During compilation, the multibyte character sequences specified by any sequence of adjacent characters and identically prefixed string literal tokens are concatenated into a single multibyte character sequence. If any of the tokens have an encoding prefix, the resulting multibyte character sequence is treated as having the same prefix; otherwise, it is treated as a character string literal. Whether differently prefixed wide string literal tokens can be concatenated (and, if so, the treatment of the resulting multibyte character sequence) is implementation defined. For example, each of the following sequences of adjacent string literal tokens

"a" "b" L"c"
"a" L"b" "c"
L"a" "b" L"c"
L"a" L"b" L"c"

is equivalent to the string literal

L"abc"

Next, a byte or code of value 0 is appended to each character sequence that results from a string literal or literals. (A character string literal need not be a string, because a null character may be embedded in it by a \0 escape sequence.) The character sequence is then used to initialize an array of static storage duration and length just sufficient to contain the sequence. For character string literals, the array elements have type char and are initialized with the individual bytes of the character sequence. For wide string literals, the array elements have type wchar_t and are initialized with the sequence of wide characters corresponding to the character sequence, as defined by the mbstowcs() (multibyte string to wide-character string) function with an implementation-defined current locale. The value of a string literal containing a character or escape sequence not represented in the execution character set is implementation defined.

The type of a string literal is an array of char in C, but it is an array of const char in C++. Consequently, a string literal is modifiable in C. However, if the program attempts to modify such an array, the behavior is undefined—and therefore such behavior is prohibited by The CERT C Secure Coding Standard [Seacord 2008], “STR30-C. Do not attempt to modify string literals.” One reason for this rule is that the C Standard does not specify that these arrays must be distinct, provided their elements have the appropriate values. For example, compilers sometimes store multiple identical string literals at the same address, so that modifying one such literal might have the effect of changing the others as well. Another reason for this rule is that string literals are frequently stored in read-only memory (ROM).

The C Standard allows an array variable to be declared both with a bound index and with an initialization literal. The initialization literal also implies an array size in the number of elements specified. For strings, the size specified by a string literal is the number of characters in the literal plus one for the terminating null character.

Array variables are often initialized by a string literal and declared with an explicit bound that matches the number of characters in the string literal. For example, the following declaration initializes an array of characters using a string literal that defines one more character (counting the terminating '\0') than the array can hold:

const char s[3] = "abc";

The size of the array s is 3, although the size of the string literal is 4; consequently, the trailing null byte is omitted. Any subsequent use of the array as a null-terminated byte string can result in a vulnerability, because s is not properly null-terminated.

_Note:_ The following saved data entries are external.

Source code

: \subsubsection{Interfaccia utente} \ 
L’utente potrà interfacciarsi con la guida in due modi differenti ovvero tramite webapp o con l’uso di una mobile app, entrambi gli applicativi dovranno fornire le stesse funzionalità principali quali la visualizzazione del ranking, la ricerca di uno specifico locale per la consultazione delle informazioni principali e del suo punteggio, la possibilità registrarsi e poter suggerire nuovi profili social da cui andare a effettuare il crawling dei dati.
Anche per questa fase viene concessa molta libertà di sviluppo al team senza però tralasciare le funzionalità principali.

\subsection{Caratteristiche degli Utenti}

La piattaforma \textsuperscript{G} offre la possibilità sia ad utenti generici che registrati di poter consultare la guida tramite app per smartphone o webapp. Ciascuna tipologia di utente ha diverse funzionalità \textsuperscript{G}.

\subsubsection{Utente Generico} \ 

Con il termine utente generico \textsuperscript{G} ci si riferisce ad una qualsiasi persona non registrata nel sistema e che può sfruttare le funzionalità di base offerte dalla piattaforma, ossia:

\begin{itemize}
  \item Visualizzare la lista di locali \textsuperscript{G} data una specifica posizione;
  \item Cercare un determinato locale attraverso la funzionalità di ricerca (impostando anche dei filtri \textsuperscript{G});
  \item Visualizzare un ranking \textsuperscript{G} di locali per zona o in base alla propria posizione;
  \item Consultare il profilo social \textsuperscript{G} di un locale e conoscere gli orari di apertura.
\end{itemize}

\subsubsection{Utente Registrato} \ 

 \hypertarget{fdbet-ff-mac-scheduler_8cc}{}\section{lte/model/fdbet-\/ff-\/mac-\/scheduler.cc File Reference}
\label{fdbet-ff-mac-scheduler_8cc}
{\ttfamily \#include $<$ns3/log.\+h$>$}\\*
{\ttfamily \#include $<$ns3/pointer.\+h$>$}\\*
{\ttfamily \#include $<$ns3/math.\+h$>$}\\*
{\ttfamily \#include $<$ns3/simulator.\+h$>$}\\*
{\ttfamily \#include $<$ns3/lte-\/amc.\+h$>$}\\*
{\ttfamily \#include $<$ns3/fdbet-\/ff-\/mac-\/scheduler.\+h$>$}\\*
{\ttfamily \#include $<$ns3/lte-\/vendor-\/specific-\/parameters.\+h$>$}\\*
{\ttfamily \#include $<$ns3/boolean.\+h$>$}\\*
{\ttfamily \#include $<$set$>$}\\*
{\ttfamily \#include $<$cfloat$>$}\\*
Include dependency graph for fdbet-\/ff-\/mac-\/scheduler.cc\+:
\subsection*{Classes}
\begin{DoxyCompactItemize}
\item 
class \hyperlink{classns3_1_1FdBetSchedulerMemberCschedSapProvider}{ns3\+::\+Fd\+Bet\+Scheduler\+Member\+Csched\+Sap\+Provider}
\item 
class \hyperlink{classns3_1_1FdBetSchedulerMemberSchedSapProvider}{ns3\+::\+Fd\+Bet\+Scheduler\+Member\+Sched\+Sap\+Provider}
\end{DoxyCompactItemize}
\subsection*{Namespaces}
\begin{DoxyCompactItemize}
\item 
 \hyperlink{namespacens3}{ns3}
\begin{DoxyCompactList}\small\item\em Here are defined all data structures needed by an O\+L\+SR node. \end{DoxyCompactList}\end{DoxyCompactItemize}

A better approach is to not specify the bound of a string initialized with a string literal because the compiler will automatically allocate sufficient space for the entire string literal, including the terminating null character:

const char s[] = "abc";

This approach also simplifies maintenance, because the size of the array can always be derived even if the size of the string literal changes. This issue is further described by The CERT C Secure Coding Standard [Seacord 2008], “STR36-C. Do not specify the bound of a character array initialized with a string literal.”

Strings in C++

Multibyte strings and wide strings are both common data types in C++ programs, but many attempts have been made to also create string classes. Most C++ developers have written at least one string class, and a number of widely accepted forms exist. The standardization of C++ [ISO/IEC 1998] promotes the standard class template std::basic_string. The basic_string template represents a sequence of characters. It supports sequence operations as well as string operations such as search and concatenation and is parameterized by character type:

  • string is a typedef for the template specialization basic_string<char>.
  • wstring is a typedef for the template specialization basic_string<wchar_t>.

Because the C++ standard defines additional string types, C++ also defines additional terms for multibyte strings. A null-terminated byte string, or NTBS, is a character sequence whose highest addressed element with defined content has the value 0 (the terminating null character); no other element in the sequence has the value 0. A null-terminated multibyte string, or NTMBS, is an NTBS that constitutes a sequence of valid multibyte characters beginning and ending in the initial shift state.

The basic_string class template specializations are less prone to errors and security vulnerabilities than are null-terminated byte strings. Unfortunately, there is a mismatch between C++ string objects and null-terminated byte strings. Specifically, most C++ string objects are treated as atomic entities (usually passed by value or reference), whereas existing C library functions accept pointers to null-terminated character sequences. In the standard C++ string class, the internal representation does not have to be null-terminated [Stroustrup 1997], although all common implementations are null-terminated. Some other string types, such as Win32 LSA_UNICODE_STRING, do not have to be null-terminated either. As a result, there are different ways to access string contents, determine the string length, and determine whether a string is empty.

It is virtually impossible to avoid multiple string types within a C++ program. If you want to use basic_string exclusively, you must ensure that there are no

  • basic_string literals. A string literal such as "abc" is a static null-terminated byte string.
  • Interactions with the existing libraries that accept null-terminated byte strings (for example, many of the objects manipulated by function signatures declared in <cstring> are NTBSs).
  • Interactions with the existing libraries that accept null-terminated wide-character strings (for example, many of the objects manipulated by function signatures declared in <cwchar> are wide-character sequences).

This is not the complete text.